A Physics-Constrained Deep-Learning Framework based on Long-Term Remote-Sensing Data for Retrieving Vertical Distribution of PM2.5 Chemical Components
Abstract. The vertical distribution of PM2.5 chemical components is crucial for identifying the causes of atmospheric pollution and its impact on climate change and extreme weather. By integrating long-term lidar measurements, deep-learning algorithms and a physics-constrained optimization method, this paper presents a novel lidar-based retrieval framework to obtain vertical mass concentration profiles of PM2.5 chemical components for the first time. Identifiable components include sulfate (SO42-), nitrate (NO3-), ammonium (NH4+), organic matter (OM) and black carbon (BC), which extend beyond the component types that traditional remote-sensing retrievals can identify. A 1-year retrieved surface mass concentrations of these components closely aligned with the observations, with Pearson correlation coefficient values ranging from 0.91 to 0.98. The retrieval framework applied in varying non-training spatiotemporal scenarios also showed robust generalization capabilities. Tower and aircraft-based field campaigns indicate that the retrieved and observed vertical profiles of these components exhibited consistent patterns in mass concentrations and proportions. Subsequently, an explainable method was incorporated into the retrieval framework to quantify the multivariate driving effects on vertical profile retrieval. Results showed that the extinction coefficient and representative indicators within physiochemical processes contributed significantly to mass concentrations of these components. Finally, a dataset of vertical mass concentration profiles of these components over six years in a Chinese megacity was generated by the retrieval framework, revealing the dominant roles of OM and NO3- in PM2.5 throughout the entire boundary layer across all seasons. Through implementing clean air policies, the reduction rates of these components in the megacity exhibited the highest reduction rate of 0.17–0.82 µg m-3 a-1 occurring at an altitude of ~300 m. Our retrieval framework offers a novel approach for acquiring vertical profiles of PM2.5 chemical components, thereby providing a new perspective on elucidating the vertical evolution of atmospheric pollutants.

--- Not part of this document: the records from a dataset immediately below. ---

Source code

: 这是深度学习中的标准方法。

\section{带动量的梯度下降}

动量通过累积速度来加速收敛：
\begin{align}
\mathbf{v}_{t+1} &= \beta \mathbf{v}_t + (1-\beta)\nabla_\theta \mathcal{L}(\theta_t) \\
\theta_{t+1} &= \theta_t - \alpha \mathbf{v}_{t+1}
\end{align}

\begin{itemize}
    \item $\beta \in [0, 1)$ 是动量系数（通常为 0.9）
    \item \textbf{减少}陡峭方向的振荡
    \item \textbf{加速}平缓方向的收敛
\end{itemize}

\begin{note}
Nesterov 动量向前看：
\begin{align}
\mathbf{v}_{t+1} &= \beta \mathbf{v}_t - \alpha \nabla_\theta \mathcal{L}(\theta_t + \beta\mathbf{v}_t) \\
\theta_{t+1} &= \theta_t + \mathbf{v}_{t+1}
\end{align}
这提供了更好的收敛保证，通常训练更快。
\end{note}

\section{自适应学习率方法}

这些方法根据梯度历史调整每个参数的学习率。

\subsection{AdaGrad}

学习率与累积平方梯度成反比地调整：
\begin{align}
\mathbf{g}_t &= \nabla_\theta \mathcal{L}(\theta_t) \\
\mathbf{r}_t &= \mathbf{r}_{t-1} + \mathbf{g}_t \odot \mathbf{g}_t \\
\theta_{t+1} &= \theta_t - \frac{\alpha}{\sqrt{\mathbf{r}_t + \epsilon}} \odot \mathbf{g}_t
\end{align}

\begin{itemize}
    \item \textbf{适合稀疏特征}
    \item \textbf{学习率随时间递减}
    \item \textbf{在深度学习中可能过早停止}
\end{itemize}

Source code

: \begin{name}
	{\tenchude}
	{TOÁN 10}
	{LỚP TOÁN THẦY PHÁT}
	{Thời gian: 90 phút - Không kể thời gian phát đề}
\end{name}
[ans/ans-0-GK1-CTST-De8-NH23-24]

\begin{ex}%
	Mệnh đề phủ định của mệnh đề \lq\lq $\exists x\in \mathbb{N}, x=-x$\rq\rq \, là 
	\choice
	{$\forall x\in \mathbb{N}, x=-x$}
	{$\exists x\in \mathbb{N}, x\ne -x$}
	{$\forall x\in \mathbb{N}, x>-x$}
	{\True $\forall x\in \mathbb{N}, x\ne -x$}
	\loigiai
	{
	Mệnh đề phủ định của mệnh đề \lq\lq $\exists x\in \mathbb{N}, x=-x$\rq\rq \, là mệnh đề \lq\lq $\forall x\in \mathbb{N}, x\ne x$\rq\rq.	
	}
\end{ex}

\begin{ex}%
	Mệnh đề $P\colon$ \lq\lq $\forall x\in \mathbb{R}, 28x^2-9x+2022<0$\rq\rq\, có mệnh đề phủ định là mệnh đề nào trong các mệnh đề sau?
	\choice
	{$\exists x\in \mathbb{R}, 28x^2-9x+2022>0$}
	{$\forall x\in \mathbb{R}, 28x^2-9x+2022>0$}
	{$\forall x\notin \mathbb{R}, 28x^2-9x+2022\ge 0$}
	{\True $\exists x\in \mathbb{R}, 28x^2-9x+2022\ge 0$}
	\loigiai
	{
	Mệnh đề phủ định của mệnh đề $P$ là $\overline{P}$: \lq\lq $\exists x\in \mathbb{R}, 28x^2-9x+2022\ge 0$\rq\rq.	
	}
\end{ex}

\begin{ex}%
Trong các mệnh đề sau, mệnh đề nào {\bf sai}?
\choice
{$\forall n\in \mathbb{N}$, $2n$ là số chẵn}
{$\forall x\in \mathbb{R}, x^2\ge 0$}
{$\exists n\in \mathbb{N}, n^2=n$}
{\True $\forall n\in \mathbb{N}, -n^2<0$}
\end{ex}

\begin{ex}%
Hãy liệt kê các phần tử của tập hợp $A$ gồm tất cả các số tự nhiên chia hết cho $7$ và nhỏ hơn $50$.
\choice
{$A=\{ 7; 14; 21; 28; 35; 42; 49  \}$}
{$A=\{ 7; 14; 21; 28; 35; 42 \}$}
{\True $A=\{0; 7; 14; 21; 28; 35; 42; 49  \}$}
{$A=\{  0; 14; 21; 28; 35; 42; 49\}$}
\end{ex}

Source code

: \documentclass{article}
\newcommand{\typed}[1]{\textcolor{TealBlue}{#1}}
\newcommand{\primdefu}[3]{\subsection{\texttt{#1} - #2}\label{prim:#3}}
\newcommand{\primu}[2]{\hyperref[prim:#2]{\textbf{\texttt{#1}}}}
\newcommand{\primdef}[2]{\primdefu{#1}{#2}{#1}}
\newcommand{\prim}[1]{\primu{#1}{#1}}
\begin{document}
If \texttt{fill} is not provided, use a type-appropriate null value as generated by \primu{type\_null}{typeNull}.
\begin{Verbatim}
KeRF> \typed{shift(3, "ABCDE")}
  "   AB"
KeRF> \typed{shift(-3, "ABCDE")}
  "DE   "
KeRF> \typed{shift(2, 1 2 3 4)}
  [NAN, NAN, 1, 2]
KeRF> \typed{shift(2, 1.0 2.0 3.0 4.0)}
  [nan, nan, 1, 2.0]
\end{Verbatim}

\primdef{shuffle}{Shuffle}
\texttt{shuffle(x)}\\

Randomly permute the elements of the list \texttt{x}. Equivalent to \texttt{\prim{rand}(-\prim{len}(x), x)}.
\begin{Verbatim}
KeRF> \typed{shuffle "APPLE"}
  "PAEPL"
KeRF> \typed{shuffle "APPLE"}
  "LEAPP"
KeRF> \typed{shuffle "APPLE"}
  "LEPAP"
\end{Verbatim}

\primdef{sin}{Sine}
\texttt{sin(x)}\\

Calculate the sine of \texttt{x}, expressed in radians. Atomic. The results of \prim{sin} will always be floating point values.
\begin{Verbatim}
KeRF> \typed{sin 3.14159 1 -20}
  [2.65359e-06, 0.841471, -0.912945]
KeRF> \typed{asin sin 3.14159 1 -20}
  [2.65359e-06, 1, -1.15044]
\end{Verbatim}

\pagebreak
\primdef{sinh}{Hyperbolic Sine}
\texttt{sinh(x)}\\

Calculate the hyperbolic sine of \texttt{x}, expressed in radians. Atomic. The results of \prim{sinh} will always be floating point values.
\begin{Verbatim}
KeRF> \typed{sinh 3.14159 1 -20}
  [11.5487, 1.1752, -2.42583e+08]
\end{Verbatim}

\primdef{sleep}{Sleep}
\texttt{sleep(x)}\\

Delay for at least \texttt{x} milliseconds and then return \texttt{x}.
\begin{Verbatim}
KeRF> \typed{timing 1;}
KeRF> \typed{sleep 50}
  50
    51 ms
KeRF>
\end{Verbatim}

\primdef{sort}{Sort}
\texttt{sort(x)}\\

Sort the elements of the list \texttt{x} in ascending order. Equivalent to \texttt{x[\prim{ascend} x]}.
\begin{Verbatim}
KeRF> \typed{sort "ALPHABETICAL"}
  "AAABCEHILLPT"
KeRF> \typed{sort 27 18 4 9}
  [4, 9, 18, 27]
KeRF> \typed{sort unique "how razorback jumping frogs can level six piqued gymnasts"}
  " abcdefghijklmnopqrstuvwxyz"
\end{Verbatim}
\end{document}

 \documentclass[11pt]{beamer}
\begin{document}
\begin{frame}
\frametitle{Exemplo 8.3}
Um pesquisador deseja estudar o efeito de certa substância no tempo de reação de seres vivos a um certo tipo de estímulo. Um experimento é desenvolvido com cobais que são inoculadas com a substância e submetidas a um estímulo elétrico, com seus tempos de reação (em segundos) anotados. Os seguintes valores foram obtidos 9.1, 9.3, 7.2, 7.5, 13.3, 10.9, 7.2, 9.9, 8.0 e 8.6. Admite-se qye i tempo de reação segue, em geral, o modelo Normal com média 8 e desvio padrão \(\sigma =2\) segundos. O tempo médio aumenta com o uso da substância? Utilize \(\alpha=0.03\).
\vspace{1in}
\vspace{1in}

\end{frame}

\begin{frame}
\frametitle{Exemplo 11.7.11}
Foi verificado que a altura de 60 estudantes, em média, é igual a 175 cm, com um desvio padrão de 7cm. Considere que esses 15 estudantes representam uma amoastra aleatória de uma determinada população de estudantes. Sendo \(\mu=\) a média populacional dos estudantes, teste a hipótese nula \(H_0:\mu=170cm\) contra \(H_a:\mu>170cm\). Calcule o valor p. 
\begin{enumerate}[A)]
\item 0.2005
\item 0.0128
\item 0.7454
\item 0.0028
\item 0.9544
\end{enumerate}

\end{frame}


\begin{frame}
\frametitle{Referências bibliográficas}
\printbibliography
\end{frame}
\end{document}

"A Physics-Constrained Deep-Learning Framework based on Long-Term Remote-Sensing Data for Retrieving Vertical Distribution of PM2.5 Chemical Components” by Li et al., proposes a novel method to retrieve concentrations of major aerosol components (sulfate, nitrate, ammonium, organic matter, and black carbon) from ground-based lidar extinction data combined with ERA5 meteorological reanalysis. The authors validate their retrieved concentrations against surface, airborne, and tower observations in the greater Beijing region, reporting generally high correlations. Given the importance of aerosols in Earth's radiative balance and air quality, developing methods that leverage lidar's high vertical resolution to determine constituent species concentrations is a valuable endeavor. However, the manuscript in its current form requires significant revisions to adequately describe the methodology and contextualize the results.
Major Points:
1. A fundamental issue is how PM2.5 concentrations are distinguished from larger particles using lidar extinction data. The lidar dataset presumably provides total aerosol extinction from particles of all sizes, yet the work presented here centers only on PM2.5. The authors provide no explanation of how contributions from larger particles (PM10, coarse mode, etc.) are excluded from the extinction signal (if they are). This represents a potentially significant source of error, particularly during dust events when coarse particles may dominate extinction.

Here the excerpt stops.